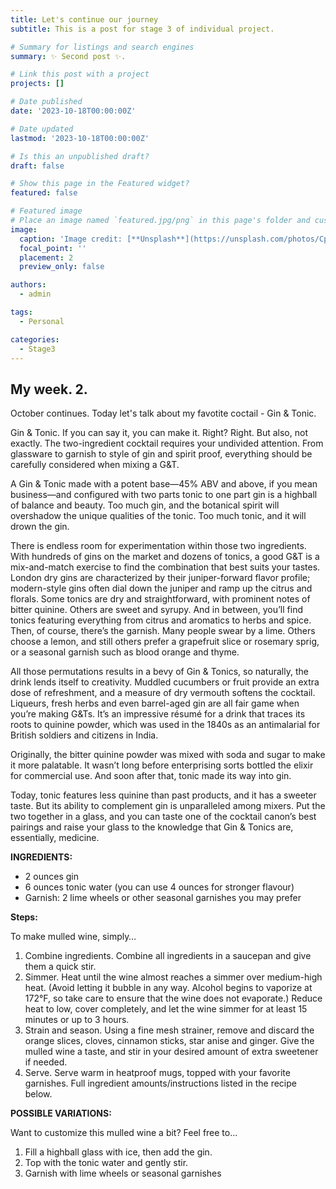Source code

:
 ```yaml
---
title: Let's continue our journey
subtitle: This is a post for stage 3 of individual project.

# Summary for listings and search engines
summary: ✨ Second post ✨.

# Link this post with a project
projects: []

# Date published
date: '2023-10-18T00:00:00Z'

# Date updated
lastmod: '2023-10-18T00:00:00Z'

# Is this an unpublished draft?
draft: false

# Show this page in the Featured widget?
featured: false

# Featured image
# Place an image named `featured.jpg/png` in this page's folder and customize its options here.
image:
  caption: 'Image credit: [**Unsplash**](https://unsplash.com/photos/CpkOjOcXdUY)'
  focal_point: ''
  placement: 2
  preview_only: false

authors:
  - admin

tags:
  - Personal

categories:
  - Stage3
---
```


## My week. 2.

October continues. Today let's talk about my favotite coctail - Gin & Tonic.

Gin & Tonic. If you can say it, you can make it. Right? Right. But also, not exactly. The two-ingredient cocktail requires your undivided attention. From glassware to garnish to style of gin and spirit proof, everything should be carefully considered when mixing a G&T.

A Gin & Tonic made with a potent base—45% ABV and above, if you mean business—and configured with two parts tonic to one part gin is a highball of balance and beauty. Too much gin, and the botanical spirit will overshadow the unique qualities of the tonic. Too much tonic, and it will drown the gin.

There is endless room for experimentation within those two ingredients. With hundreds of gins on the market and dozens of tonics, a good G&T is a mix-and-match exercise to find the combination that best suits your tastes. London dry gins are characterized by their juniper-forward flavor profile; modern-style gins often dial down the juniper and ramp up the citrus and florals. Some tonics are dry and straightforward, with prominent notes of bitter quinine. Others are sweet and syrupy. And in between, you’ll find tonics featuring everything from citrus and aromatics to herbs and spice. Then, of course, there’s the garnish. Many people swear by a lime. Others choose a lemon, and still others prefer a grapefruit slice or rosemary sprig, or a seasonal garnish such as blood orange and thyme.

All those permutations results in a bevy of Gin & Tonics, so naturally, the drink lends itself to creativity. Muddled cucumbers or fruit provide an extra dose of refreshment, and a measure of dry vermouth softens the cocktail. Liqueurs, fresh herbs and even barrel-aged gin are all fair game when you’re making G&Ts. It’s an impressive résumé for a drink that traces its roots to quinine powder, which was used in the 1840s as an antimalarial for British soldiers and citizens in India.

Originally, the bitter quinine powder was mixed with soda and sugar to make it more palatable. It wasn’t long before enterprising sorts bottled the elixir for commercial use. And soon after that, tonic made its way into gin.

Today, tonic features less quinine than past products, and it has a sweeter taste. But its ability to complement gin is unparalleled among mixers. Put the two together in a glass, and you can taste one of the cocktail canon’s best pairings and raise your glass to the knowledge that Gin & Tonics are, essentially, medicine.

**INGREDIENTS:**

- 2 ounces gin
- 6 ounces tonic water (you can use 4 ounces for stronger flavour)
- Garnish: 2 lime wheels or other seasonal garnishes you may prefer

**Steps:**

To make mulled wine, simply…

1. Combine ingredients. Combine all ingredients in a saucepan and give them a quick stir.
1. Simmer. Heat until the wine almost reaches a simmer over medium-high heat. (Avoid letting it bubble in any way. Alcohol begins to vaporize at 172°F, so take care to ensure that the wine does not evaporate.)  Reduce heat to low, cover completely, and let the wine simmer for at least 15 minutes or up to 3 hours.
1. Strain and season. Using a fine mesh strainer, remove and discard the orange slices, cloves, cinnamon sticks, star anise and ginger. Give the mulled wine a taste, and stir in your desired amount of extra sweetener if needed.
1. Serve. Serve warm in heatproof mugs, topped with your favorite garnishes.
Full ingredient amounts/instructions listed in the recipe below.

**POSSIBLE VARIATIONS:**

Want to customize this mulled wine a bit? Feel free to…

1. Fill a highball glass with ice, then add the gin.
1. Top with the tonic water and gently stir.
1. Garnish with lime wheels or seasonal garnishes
************
*REQUIRED WORK*: Every line from the one that holds "1. Combine ingredients." to the end of the data above should be given again exactly, with that line and the last one both kept.

*RESULT FOR THIS TASK*:
1. Combine ingredients. Combine all ingredients in a saucepan and give them a quick stir.
1. Simmer. Heat until the wine almost reaches a simmer over medium-high heat. (Avoid letting it bubble in any way. Alcohol begins to vaporize at 172°F, so take care to ensure that the wine does not evaporate.)  Reduce heat to low, cover completely, and let the wine simmer for at least 15 minutes or up to 3 hours.
1. Strain and season. Using a fine mesh strainer, remove and discard the orange slices, cloves, cinnamon sticks, star anise and ginger. Give the mulled wine a taste, and stir in your desired amount of extra sweetener if needed.
1. Serve. Serve warm in heatproof mugs, topped with your favorite garnishes.
Full ingredient amounts/instructions listed in the recipe below.

**POSSIBLE VARIATIONS:**

Want to customize this mulled wine a bit? Feel free to…

1. Fill a highball glass with ice, then add the gin.
1. Top with the tonic water and gently stir.
1. Garnish with lime wheels or seasonal garnishes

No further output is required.